**What the task asks**
Find the word "quad" in the records and copy every line where it occurs.

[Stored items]
________________________________________

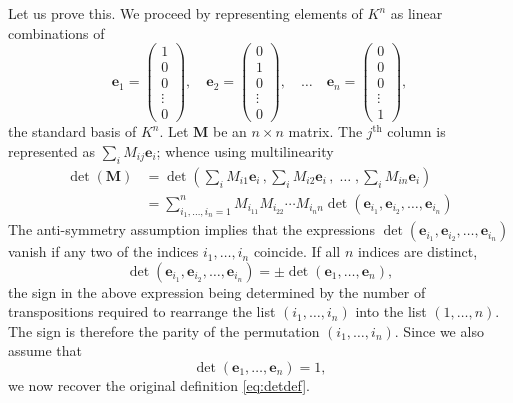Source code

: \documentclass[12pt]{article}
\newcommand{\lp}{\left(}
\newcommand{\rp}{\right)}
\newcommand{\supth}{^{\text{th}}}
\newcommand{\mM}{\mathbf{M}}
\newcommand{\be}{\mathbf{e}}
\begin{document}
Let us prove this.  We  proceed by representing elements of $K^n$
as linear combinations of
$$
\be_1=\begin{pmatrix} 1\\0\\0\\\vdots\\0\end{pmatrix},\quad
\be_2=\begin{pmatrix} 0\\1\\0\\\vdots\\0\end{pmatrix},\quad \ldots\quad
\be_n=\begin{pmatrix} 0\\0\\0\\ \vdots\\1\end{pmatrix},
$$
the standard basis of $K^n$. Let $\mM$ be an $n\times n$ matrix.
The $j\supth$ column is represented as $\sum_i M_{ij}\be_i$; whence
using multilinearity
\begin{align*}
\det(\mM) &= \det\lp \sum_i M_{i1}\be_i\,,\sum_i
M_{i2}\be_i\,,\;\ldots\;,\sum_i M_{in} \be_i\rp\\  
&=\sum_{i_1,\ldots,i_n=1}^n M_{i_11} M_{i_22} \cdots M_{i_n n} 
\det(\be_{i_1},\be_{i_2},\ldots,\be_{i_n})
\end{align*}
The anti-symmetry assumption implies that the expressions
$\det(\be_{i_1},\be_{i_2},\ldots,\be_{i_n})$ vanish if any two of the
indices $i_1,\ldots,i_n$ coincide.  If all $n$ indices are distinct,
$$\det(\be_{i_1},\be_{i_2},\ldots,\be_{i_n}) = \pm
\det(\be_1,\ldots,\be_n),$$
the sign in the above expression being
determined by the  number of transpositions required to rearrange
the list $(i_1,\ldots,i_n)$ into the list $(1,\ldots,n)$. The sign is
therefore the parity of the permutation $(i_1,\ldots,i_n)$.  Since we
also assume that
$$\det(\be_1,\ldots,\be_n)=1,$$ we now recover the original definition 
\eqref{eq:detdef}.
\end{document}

________________________________________

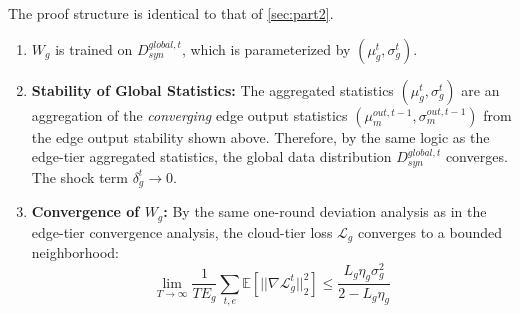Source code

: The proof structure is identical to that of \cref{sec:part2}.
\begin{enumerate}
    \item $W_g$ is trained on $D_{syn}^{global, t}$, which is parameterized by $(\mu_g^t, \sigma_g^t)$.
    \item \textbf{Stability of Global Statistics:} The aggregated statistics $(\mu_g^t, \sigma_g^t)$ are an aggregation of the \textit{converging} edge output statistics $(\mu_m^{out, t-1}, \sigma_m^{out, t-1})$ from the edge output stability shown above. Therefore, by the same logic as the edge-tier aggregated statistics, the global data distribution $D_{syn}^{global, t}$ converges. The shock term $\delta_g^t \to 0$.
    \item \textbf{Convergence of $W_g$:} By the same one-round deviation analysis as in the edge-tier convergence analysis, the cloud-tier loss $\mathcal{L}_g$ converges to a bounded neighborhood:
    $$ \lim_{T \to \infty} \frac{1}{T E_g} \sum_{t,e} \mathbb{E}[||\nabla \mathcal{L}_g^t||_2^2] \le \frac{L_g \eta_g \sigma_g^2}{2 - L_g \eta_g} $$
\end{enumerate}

________________________________________

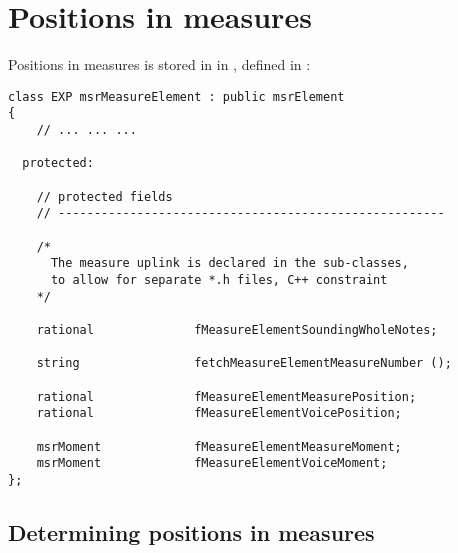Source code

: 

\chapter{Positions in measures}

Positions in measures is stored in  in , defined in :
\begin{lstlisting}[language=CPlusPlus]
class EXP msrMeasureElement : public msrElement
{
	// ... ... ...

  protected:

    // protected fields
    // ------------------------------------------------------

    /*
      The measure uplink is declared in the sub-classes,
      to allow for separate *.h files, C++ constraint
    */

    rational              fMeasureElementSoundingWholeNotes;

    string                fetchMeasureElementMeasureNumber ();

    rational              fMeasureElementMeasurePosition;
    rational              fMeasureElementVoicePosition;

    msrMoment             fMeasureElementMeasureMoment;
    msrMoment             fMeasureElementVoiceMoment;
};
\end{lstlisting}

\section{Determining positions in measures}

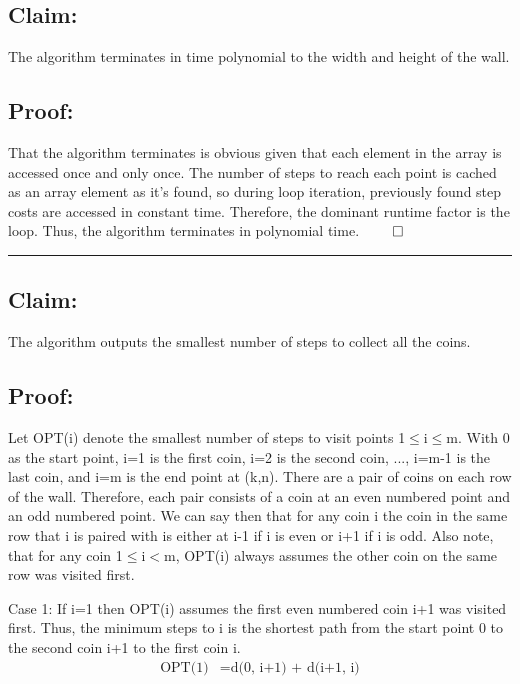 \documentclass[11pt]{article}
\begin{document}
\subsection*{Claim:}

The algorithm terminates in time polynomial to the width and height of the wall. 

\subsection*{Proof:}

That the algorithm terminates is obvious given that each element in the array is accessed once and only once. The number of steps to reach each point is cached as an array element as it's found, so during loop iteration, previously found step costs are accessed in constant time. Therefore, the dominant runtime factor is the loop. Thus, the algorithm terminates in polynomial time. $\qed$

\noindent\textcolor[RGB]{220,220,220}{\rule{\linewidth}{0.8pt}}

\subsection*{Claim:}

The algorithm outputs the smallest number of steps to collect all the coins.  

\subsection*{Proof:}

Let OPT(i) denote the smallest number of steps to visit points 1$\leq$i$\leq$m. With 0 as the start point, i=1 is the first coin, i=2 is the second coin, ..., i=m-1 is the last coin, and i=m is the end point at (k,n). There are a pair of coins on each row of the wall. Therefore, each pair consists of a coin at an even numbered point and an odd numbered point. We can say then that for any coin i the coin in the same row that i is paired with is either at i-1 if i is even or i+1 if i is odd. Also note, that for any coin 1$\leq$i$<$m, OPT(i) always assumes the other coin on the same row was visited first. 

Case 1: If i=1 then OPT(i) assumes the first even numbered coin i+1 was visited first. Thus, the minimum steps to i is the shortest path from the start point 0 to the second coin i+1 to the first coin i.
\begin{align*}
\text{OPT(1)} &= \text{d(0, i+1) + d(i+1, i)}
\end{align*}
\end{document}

________________________________________

**Solution below**
\be_1=\begin{pmatrix} 1\\0\\0\\\vdots\\0\end{pmatrix},\quad
\be_2=\begin{pmatrix} 0\\1\\0\\\vdots\\0\end{pmatrix},\quad \ldots\quad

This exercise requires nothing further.